Problem details - Which of the lines below hold "muestra"? Please return each one.

Input data -
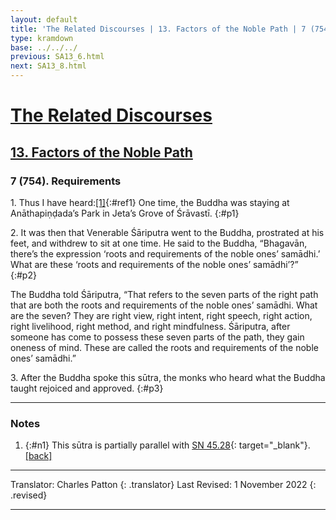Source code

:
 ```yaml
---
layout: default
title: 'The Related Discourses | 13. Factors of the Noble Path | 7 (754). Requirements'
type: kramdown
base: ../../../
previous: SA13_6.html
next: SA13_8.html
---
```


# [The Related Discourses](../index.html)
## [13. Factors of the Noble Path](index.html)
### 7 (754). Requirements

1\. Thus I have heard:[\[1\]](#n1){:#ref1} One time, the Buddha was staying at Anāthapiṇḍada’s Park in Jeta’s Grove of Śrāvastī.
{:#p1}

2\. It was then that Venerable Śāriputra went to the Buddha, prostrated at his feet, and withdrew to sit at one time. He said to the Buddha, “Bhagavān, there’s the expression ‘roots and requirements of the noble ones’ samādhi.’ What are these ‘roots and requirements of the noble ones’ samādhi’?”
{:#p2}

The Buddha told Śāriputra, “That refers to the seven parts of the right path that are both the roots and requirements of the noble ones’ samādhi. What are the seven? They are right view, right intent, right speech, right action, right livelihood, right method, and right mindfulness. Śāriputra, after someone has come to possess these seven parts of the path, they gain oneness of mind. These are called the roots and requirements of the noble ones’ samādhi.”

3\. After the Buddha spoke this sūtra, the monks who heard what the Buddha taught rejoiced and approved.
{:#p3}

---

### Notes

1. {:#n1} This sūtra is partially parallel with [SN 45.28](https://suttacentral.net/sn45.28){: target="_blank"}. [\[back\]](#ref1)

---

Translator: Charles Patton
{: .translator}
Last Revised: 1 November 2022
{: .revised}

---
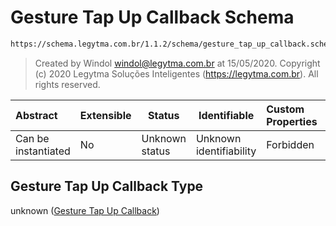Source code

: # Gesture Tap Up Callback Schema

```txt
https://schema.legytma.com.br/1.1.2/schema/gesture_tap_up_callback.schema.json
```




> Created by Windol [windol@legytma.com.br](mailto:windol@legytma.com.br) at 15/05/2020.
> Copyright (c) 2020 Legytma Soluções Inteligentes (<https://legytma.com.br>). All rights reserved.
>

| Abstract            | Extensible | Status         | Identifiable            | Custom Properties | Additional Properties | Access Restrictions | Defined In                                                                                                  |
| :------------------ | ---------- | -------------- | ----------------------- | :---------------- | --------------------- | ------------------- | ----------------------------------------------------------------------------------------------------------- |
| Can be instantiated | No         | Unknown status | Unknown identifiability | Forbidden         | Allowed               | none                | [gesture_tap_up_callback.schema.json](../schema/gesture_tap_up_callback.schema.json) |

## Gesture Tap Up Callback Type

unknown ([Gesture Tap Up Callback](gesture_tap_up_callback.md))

...

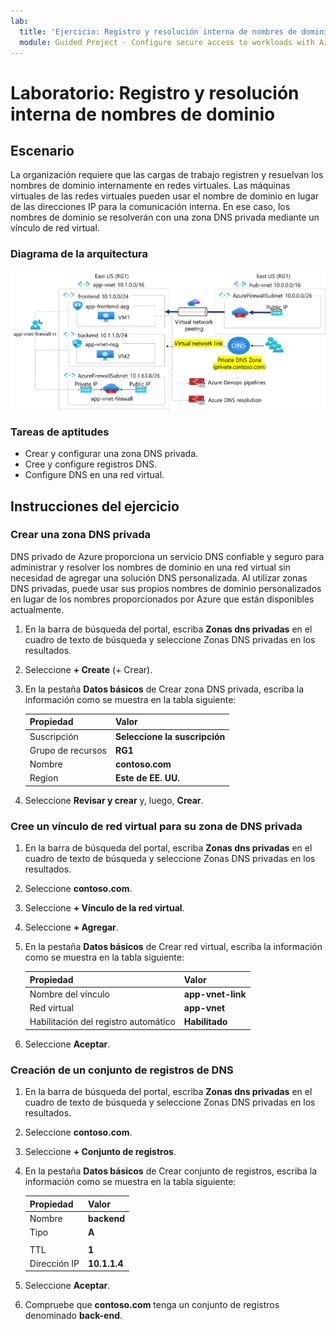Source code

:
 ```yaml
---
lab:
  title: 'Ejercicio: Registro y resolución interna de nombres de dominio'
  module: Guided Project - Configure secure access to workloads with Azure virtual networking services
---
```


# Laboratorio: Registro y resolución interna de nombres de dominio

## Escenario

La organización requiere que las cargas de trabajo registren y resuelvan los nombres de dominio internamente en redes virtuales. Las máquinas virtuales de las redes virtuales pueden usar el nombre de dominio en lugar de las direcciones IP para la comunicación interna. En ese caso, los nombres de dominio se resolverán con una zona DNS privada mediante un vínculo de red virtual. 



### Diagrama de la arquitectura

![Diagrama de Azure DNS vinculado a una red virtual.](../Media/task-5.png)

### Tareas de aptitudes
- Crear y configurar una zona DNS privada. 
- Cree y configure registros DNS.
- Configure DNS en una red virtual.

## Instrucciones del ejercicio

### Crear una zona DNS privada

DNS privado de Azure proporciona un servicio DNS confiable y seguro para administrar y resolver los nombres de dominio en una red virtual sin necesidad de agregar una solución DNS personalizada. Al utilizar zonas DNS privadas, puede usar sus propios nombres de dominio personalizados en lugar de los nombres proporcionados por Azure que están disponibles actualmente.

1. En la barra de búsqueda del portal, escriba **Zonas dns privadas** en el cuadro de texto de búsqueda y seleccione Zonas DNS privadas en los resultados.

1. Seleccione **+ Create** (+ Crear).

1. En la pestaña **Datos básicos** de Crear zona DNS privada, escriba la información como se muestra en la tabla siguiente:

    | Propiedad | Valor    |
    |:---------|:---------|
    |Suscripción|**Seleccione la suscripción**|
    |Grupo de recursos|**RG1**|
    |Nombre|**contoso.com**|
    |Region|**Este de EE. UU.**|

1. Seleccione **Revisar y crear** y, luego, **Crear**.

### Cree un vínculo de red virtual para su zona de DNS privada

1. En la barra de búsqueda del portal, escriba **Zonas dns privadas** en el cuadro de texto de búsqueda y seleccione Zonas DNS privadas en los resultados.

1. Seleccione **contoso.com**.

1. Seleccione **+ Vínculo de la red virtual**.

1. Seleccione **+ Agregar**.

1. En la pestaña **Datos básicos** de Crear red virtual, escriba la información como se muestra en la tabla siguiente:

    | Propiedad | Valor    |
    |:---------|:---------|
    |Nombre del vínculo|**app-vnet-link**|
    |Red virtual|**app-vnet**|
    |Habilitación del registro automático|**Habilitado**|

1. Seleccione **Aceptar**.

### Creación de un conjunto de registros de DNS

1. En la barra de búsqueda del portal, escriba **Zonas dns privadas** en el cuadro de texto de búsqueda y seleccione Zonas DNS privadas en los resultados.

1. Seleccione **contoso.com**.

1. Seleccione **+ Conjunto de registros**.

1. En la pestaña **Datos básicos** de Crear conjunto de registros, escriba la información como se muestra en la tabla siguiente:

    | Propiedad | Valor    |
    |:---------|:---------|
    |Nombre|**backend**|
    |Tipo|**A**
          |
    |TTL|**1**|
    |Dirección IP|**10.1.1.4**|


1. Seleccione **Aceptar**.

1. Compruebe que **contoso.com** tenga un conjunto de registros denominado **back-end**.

Answer to this problem -
1. En la pestaña **Datos básicos** de Crear zona DNS privada, escriba la información como se muestra en la tabla siguiente:
1. En la pestaña **Datos básicos** de Crear red virtual, escriba la información como se muestra en la tabla siguiente:
1. En la pestaña **Datos básicos** de Crear conjunto de registros, escriba la información como se muestra en la tabla siguiente:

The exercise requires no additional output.